- _Work request_
In the data below, which lines hold "Java"? Copy every one.

- _Dataset_
————————

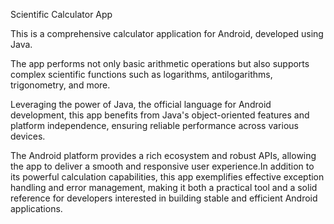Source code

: Scientific Calculator App

This is a comprehensive calculator application for Android, developed using Java.

The app performs not only basic arithmetic operations but also supports complex scientific functions such as logarithms, antilogarithms, trigonometry, and more.

Leveraging the power of Java, the official language for Android development, this app benefits from Java's object-oriented features and platform independence, ensuring reliable performance across various devices.

The Android platform provides a rich ecosystem and robust APIs, allowing the app to deliver a smooth and responsive user experience.In addition to its powerful calculation capabilities, this app exemplifies effective exception handling and error management, making it both a practical tool and a solid reference for developers interested in building stable and efficient Android applications.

————————

- _Completed exercise_
This is a comprehensive calculator application for Android, developed using Java.
Leveraging the power of Java, the official language for Android development, this app benefits from Java's object-oriented features and platform independence, ensuring reliable performance across various devices.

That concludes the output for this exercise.